The photos Robert delivered from that day were mostly of Conrad’s incredible athleticism and dedication to his sport of running. But the folder also included some photos from that evening – a photo of the kid Robert played ping-pong with, a group of teenagers goofing off at the back, Conrad playing basketball with the kids. For a photographer as esteemed as Robert, I did not expect his time shooting Conrad to carry over late into the evening at a youth club in South London, but it set the tone for working with Robert. He was tireless when it came to his work, and insatiably curious.

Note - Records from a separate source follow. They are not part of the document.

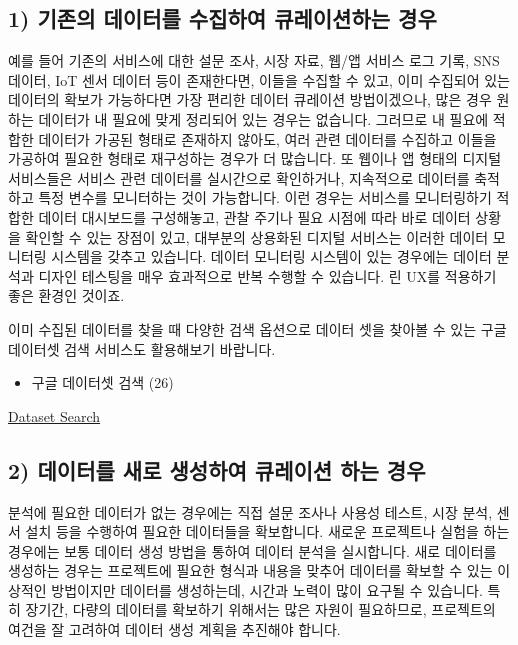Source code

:\documentclass[
  letterpaper,
]{book}
\providecommand{\tightlist}{%
  \setlength{\itemsep}{0pt}\setlength{\parskip}{0pt}}\usepackage{longtable,booktabs,array}
\begin{document}
\subsection{1) 기존의 데이터를 수집하여 큐레이션하는
경우}\label{uxae30uxc874uxc758-uxb370uxc774uxd130uxb97c-uxc218uxc9d1uxd558uxc5ec-uxd050uxb808uxc774uxc158uxd558uxb294-uxacbduxc6b0}

예를 들어 기존의 서비스에 대한 설문 조사, 시장 자료, 웹/앱 서비스 로그
기록, SNS 데이터, IoT 센서 데이터 등이 존재한다면, 이들을 수집할 수
있고, 이미 수집되어 있는 데이터의 확보가 가능하다면 가장 편리한 데이터
큐레이션 방법이겠으나, 많은 경우 원하는 데이터가 내 필요에 맞게 정리되어
있는 경우는 없습니다. 그러므로 내 필요에 적합한 데이터가 가공된 형태로
존재하지 않아도, 여러 관련 데이터를 수집하고 이들을 가공하여 필요한
형태로 재구성하는 경우가 더 많습니다. 또 웹이나 앱 형태의 디지털
서비스들은 서비스 관련 데이터를 실시간으로 확인하거나, 지속적으로
데이터를 축적하고 특정 변수를 모니터하는 것이 가능합니다. 이런 경우는
서비스를 모니터링하기 적합한 데이터 대시보드를 구성해놓고, 관찰 주기나
필요 시점에 따라 바로 데이터 상황을 확인할 수 있는 장점이 있고, 대부분의
상용화된 디지털 서비스는 이러한 데이터 모니터링 시스템을 갖추고
있습니다. 데이터 모니터링 시스템이 있는 경우에는 데이터 분석과 디자인
테스팅을 매우 효과적으로 반복 수행할 수 있습니다. 린 UX를 적용하기 좋은
환경인 것이죠.

이미 수집된 데이터를 찾을 때 다양한 검색 옵션으로 데이터 셋을 찾아볼 수
있는 구글 데이터셋 검색 서비스도 활용해보기 바랍니다.

\begin{itemize}
\tightlist
\item
  구글 데이터셋 검색 (26)
\end{itemize}

\href{https://datasetsearch.research.google.com}{Dataset Search}

\subsection{2) 데이터를 새로 생성하여 큐레이션 하는
경우}\label{uxb370uxc774uxd130uxb97c-uxc0c8uxb85c-uxc0dduxc131uxd558uxc5ec-uxd050uxb808uxc774uxc158-uxd558uxb294-uxacbduxc6b0}

분석에 필요한 데이터가 없는 경우에는 직접 설문 조사나 사용성 테스트,
시장 분석, 센서 설치 등을 수행하여 필요한 데이터들을 확보합니다. 새로운
프로젝트나 실험을 하는 경우에는 보통 데이터 생성 방법을 통하여 데이터
분석을 실시합니다. 새로 데이터를 생성하는 경우는 프로젝트에 필요한
형식과 내용을 맞추어 데이터를 확보할 수 있는 이상적인 방법이지만
데이터를 생성하는데, 시간과 노력이 많이 요구될 수 있습니다. 특히 장기간,
다량의 데이터를 확보하기 위해서는 많은 자원이 필요하므로, 프로젝트의
여건을 잘 고려하여 데이터 생성 계획을 추진해야 합니다.
\end{document}
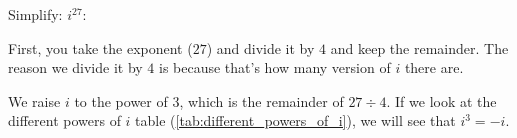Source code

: \begin{example}
  \label{exm:different_powers_of_i}

  Simplify: $i^{27}$:

  First, you take the exponent ($27$) and divide it by $4$ and keep the
  remainder. The reason we divide it by $4$ is because that's how many version
  of $i$ there are.


  We raise $i$ to the power of $3$, which is the remainder of $27 \div 4$.
  If we look at the different powers of $i$ table
  (\ref{tab:different_powers_of_i}), we will see that $i^{3} = -i$.
\end{example}


\newpage
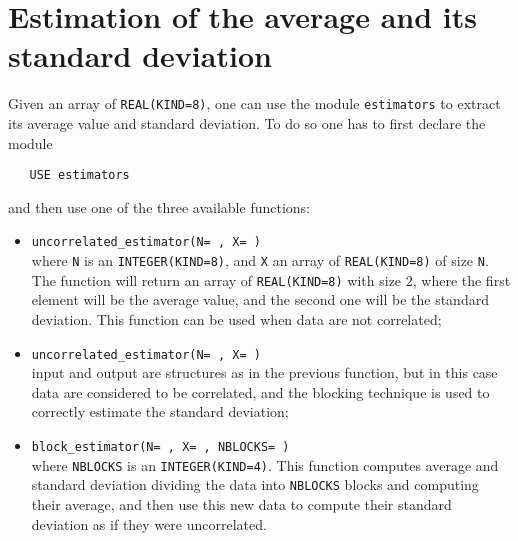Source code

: \documentclass[11pt,a4paper,twoside]{article}
\begin{document}
\section{Estimation of the average and its standard deviation} %
\label{sec:mean_estimation_and_standard_deviation}
Given an array of \verb+REAL(KIND=8)+, one can use the module \verb+estimators+ to extract its average value and standard deviation.
To do so one has to first declare the module
\begin{verbatim}
   USE estimators
\end{verbatim}
and then use one of the three available functions:
\begin{itemize}
   \item \verb+uncorrelated_estimator(N= , X= )+ \\ where \verb+N+ is an \verb+INTEGER(KIND=8)+, and \verb+X+ an array of \verb+REAL(KIND=8)+ of size \verb+N+. The function will return an array of \verb+REAL(KIND=8)+ with size $2$, where the first element will be the average value, and the second one will be the standard deviation. This function can be used when data are not correlated;
   \item \verb+uncorrelated_estimator(N= , X= )+ \\ input and output are structures as in the previous function, but in this case data are considered to be correlated, and the blocking technique is used to correctly estimate the standard deviation;
   \item \verb+block_estimator(N= , X= , NBLOCKS= )+ \\ where \verb+NBLOCKS+ is an \verb+INTEGER(KIND=4)+. This function computes average and standard deviation dividing the data into \verb+NBLOCKS+ blocks and computing their average, and then use this new data to compute their standard deviation as if they were uncorrelated.
\end{itemize}


\printindex
\end{document}
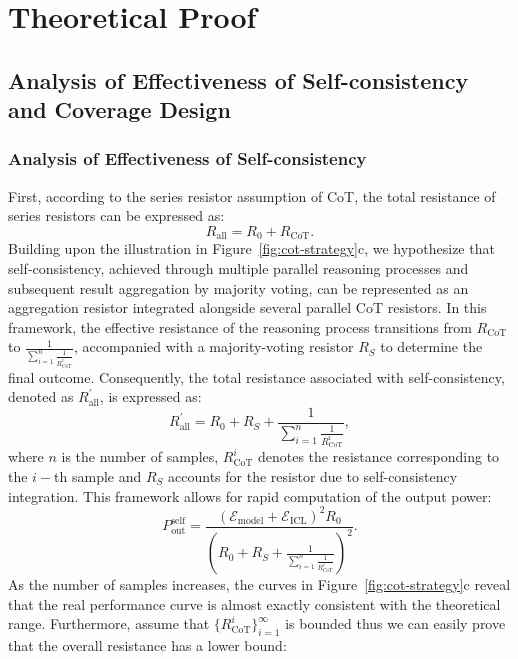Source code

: \section{Theoretical Proof}
\subsection{Analysis of Effectiveness of Self-consistency and Coverage Design}
\label{append:proof-self}
\subsubsection{Analysis of Effectiveness of Self-consistency}
First, according to the series resistor assumption of CoT, the total resistance of series resistors can be expressed as:
\begin{equation}
    R_{\text{all}} = R_0 + R_{\text{CoT}}.
\end{equation}
Building upon the illustration in Figure~\ref{fig:cot-strategy}c, we hypothesize that self-consistency, achieved through multiple parallel reasoning processes and subsequent result aggregation by majority voting, can be represented as an aggregation resistor integrated alongside several parallel CoT resistors. In this framework, the effective resistance of the reasoning process transitions from  $R_{\text{CoT}}$ to $\frac{1}{\sum_{i=1}^n\frac{1}{R_{\text{CoT}}^i}}$, accompanied with a majority-voting resistor $R_S$ to determine the final outcome. Consequently, the total resistance associated with self-consistency, denoted as $R^{'}_{\text{all}}$, is expressed as:
\begin{equation}
    R^{'}_{\text{all}} = R_0 + R_S + \frac{1}{\sum_{i=1}^n\frac{1}{R_{\text{CoT}}^i}},\label{eq:r-all-self}
\end{equation}
where $n$ is the number of samples, \(R_{\text{CoT}}^i\) denotes the resistance corresponding to the \(i-\)th sample and $R_S$ accounts for the resistor due to self-consistency integration.
This framework allows for rapid computation of the output power:
\begin{equation}
    P^{\text{self}}_{\text{out}} = \frac{\left(\mathcal{E}_{\text{model}} + \mathcal{E}_{\text{ICL}}\right)^2 R_0}{(R_0+R_S + \frac{1}{\sum_{i=1}^n\frac{1}{R_{\text{CoT}}^i}})^2}.
\end{equation}
As the number of samples increases, the curves in Figure~\ref{fig:cot-strategy}c reveal that the real performance curve is almost exactly consistent with the theoretical range.
Furthermore, assume that \(\{R_{\text{CoT}}^i\}_{i=1}^\infty\) is bounded thus we can easily prove that the overall resistance has a lower bound:
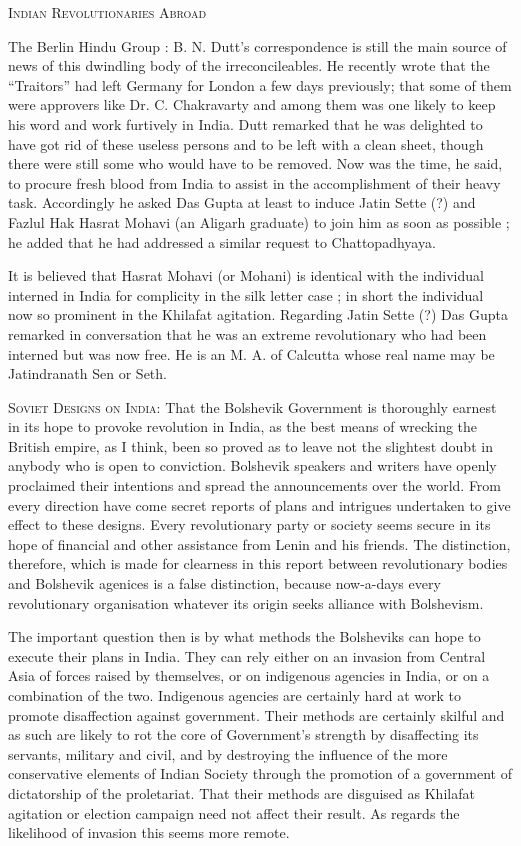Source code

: \textsc{Indian Revolutionaries Abroad}

The Berlin Hindu Group : B. N. Dutt’s correspondence is still the main source of news of this dwindling body of the irreconcileables. He recently wrote that the “Traitors” had left Germany for London a few days previously; that some of them were approvers like Dr. C. Chakravarty and among them was one likely to keep his word and work furtively in India. Dutt remarked that he was delighted to have got rid of these useless persons and to be left with a clean sheet, though there were still some who would have to be removed. Now was the time, he said, to procure fresh blood from India to assist in the accomplishment of their heavy task. Accordingly he asked Das Gupta at least to induce Jatin Sette (?) and Fazlul Hak Hasrat Mohavi (an Aligarh graduate) to join him as soon as possible ; he added that he had addressed a similar request to Chattopadhyaya. 

It is believed that Hasrat Mohavi (or Mohani) is identical with the individual interned in India for complicity in the silk letter case ; in short the individual now so prominent in the Khilafat agitation. Regarding Jatin Sette (?) Das Gupta remarked in conversation that he was an extreme revolutionary who had been interned but was now free. He is an M. A. of Calcutta whose real name may be Jatindranath Sen or Seth. 

\textsc{Soviet Designs on India:} That the Bolshevik Government is thoroughly earnest in its hope to provoke revolution in India, as the best means of wrecking the British empire, as I think, been so proved as to leave not the slightest doubt in anybody who is open to conviction. Bolshevik speakers and writers have openly proclaimed their intentions and spread the announcements over the world. From every direction have come secret reports of plans and intrigues undertaken to give effect to these designs. Every revolutionary party or society seems secure in its hope of financial and other assistance from Lenin and his friends. The distinction, therefore, which is made for clearness in this report between revolutionary bodies and Bolshevik agenices is a false distinction, because now-a-days every revolutionary 
organisation whatever its origin seeks alliance with Bolshevism. 

The important question then is by what methods the Bolsheviks can hope to execute their plans in India. They can rely either on an invasion from Central Asia of forces raised by themselves, or on indigenous agencies in India, or on a combination of the two. Indigenous agencies are certainly hard at work to promote disaffection against government. Their methods are certainly skilful and as such are likely to rot the core of Government’s strength by disaffecting its servants, military and civil, and by destroying the influence of the more conservative elements of Indian Society through the promotion of a government of dictatorship of the proletariat. That their methods are disguised as Khilafat agitation or election campaign need not affect their result. As regards the likelihood of invasion this seems more remote. 

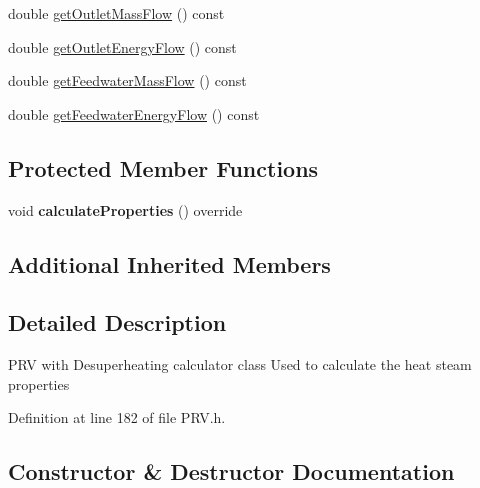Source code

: \begin{DoxyCompactItemize}
\item 
double \hyperlink{class_prv_with_desuperheating_a848a898a392dd7abfb030d0ca1653454}{get\+Outlet\+Mass\+Flow} () const
\item 
double \hyperlink{class_prv_with_desuperheating_aa6e9bbb28c565ba8f7770f69ace33ab3}{get\+Outlet\+Energy\+Flow} () const
\item 
double \hyperlink{class_prv_with_desuperheating_a9bd8ee7d5b563110a7279102352b8f4d}{get\+Feedwater\+Mass\+Flow} () const
\item 
double \hyperlink{class_prv_with_desuperheating_a42945a77fcdbaf1e1844c444c696f8b0}{get\+Feedwater\+Energy\+Flow} () const
\end{DoxyCompactItemize}
\subsection*{Protected Member Functions}
\begin{DoxyCompactItemize}
\item 
\mbox{\label{class_prv_with_desuperheating_af400ed7c148f708ca087bd79228586f3}} 
void {\bfseries calculate\+Properties} () override
\end{DoxyCompactItemize}
\subsection*{Additional Inherited Members}


\subsection{Detailed Description}
P\+RV with Desuperheating calculator class Used to calculate the heat steam properties 

Definition at line 182 of file P\+R\+V.\+h.



\subsection{Constructor \& Destructor Documentation}
\mbox{\label{class_prv_with_desuperheating_adfd7f6866e8b953dcc41e51bb5b31b58}} 
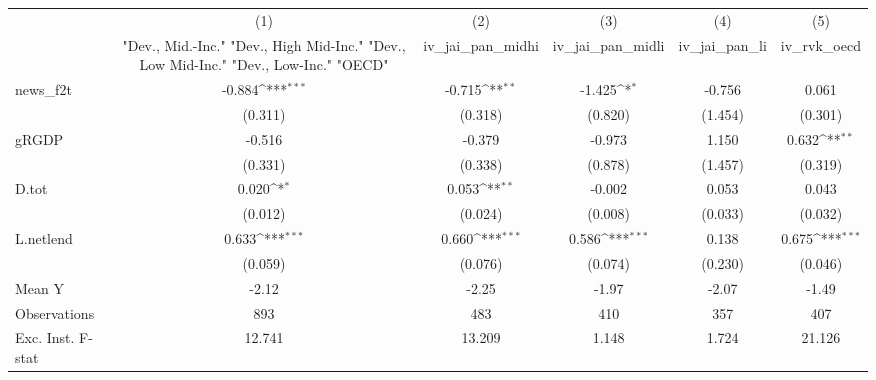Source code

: {
\def\sym#1{\ifmmode^{#1}\else\(^{#1}\)\fi}
\begin{tabular}{l*{5}{c}}
\toprule
            &\multicolumn{1}{c}{(1)}&\multicolumn{1}{c}{(2)}&\multicolumn{1}{c}{(3)}&\multicolumn{1}{c}{(4)}&\multicolumn{1}{c}{(5)}\\
            &\multicolumn{1}{c}{ "Dev., Mid.-Inc." "Dev., High Mid-Inc." "Dev., Low Mid-Inc." "Dev., Low-Inc." "OECD" }&\multicolumn{1}{c}{iv\_jai\_pan\_midhi}&\multicolumn{1}{c}{iv\_jai\_pan\_midli}&\multicolumn{1}{c}{iv\_jai\_pan\_li}&\multicolumn{1}{c}{iv\_rvk\_oecd}\\
\midrule
news\_f2t    &      -0.884\sym{***}&      -0.715\sym{**} &      -1.425\sym{*}  &      -0.756         &       0.061         \\
            &     (0.311)         &     (0.318)         &     (0.820)         &     (1.454)         &     (0.301)         \\
\addlinespace
gRGDP       &      -0.516         &      -0.379         &      -0.973         &       1.150         &       0.632\sym{**} \\
            &     (0.331)         &     (0.338)         &     (0.878)         &     (1.457)         &     (0.319)         \\
\addlinespace
D.tot       &       0.020\sym{*}  &       0.053\sym{**} &      -0.002         &       0.053         &       0.043         \\
            &     (0.012)         &     (0.024)         &     (0.008)         &     (0.033)         &     (0.032)         \\
\addlinespace
L.netlend   &       0.633\sym{***}&       0.660\sym{***}&       0.586\sym{***}&       0.138         &       0.675\sym{***}\\
            &     (0.059)         &     (0.076)         &     (0.074)         &     (0.230)         &     (0.046)         \\
\midrule
Mean Y      &       -2.12         &       -2.25         &       -1.97         &       -2.07         &       -1.49         \\
Observations&         893         &         483         &         410         &         357         &         407         \\
Exc. Inst. F-stat&      12.741         &      13.209         &       1.148         &       1.724         &      21.126         \\
\bottomrule
\end{tabular}
}
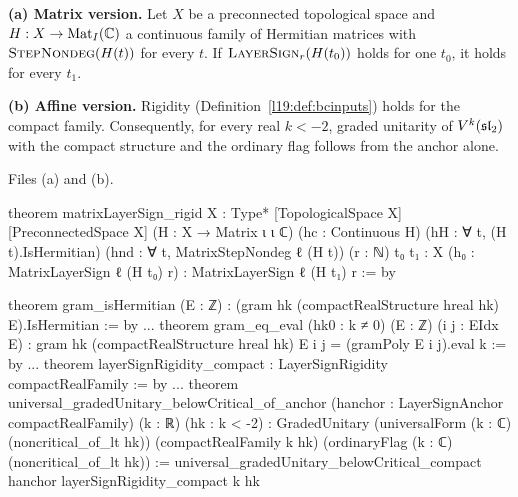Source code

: \begin{theorem}\label{l19:thm:bcrigid}
\textbf{(a) Matrix version.} Let $X$ be a preconnected topological space and $H:X\to\mathrm{Mat}_I({\mathbb{C}})$ a continuous
family of Hermitian matrices with $\textsc{StepNondeg}(H(t))$ for every $t$. If $\textsc{LayerSign}_r(H(t_0))$ holds for one
$t_0$, it holds for every $t_1$.

\textbf{(b) Affine version.} Rigidity (Definition~\ref{l19:def:bcinputs}) holds for the compact family. Consequently, for
every real $k<-2$, graded unitarity of $V^k(\mathfrak{sl}_2)$ with the compact structure and the ordinary flag follows from
the anchor alone.
\end{theorem}

{\raggedright\noindent Files  (a) and
 (b).\par}
\begin{leancode}
theorem matrixLayerSign_rigid {X : Type*} [TopologicalSpace X] [PreconnectedSpace X]
    (H : X → Matrix ι ι ℂ) (hc : Continuous H) (hH : ∀ t, (H t).IsHermitian)
    (hnd : ∀ t, MatrixStepNondeg ℓ (H t)) (r : ℕ) {t₀ t₁ : X}
    (h₀ : MatrixLayerSign ℓ (H t₀) r) : MatrixLayerSign ℓ (H t₁) r := by

theorem gram_isHermitian (E : ℤ) : (gram hk (compactRealStructure hreal hk) E).IsHermitian := by
...
theorem gram_eq_eval (hk0 : k ≠ 0) (E : ℤ) (i j : EIdx E) :
    gram hk (compactRealStructure hreal hk) E i j = (gramPoly E i j).eval k := by
...
theorem layerSignRigidity_compact : LayerSignRigidity compactRealFamily := by
...
theorem universal_gradedUnitary_belowCritical_of_anchor
    (hanchor : LayerSignAnchor compactRealFamily) (k : ℝ) (hk : k < -2) :
    GradedUnitary (universalForm (k : ℂ) (noncritical_of_lt hk)) (compactRealFamily k hk)
      (ordinaryFlag (k : ℂ) (noncritical_of_lt hk)) :=
  universal_gradedUnitary_belowCritical_compact hanchor layerSignRigidity_compact k hk
\end{leancode}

When I was unable to join the team for the trip to Tel Aviv for our 10th issue, Robert sent updates after each day of shooting. He was working on his story “Together” for the issue, which was a series of portraits of different sorts of couples in the city – relationships that crossed over traditional borders. We wanted to feature an Arab couple in the story and the one we found – Aws and Suha – lived out in an Arab suburb of Tel Aviv, about a 45 minute drive from where Robert and his assistant Kate were staying:

“We had a bit of an adventure with shooting out at Taybeh!” Robert wrote me. “We were warned by several people not to go there and had problems getting a taxi driver to take us. The words that are used a lot here in Tel Aviv, that are not used as much in western cities are “safe” and “unsafe.” I’ve never heard them spoken so many times. Where as we would use “interesting” or “beautiful” as our first adjective to describe a place, here it’s often “safe” and “unsafe!” When you’re told that a place is “safe for you” it doesn’t make you feel very safe! Aws and Suha didn’t give us a specific address so spoke to our taxi driver telling him to drop us at the 3rd gate to the city and NOT to come in. The taxi driver seemed rather nervous. When we got there we were starting to worry. The taxi driver was very nervous and starting getting cross with us and didn’t want to hang around. We got out of the taxi and then got in a beaten up VW with a man wearing dark shades who proceeded to get lost in lots of lanes within Taybeh. When he asked me to go first into his house I insisted that he go first! Hilarious, although didn’t feel it at the time.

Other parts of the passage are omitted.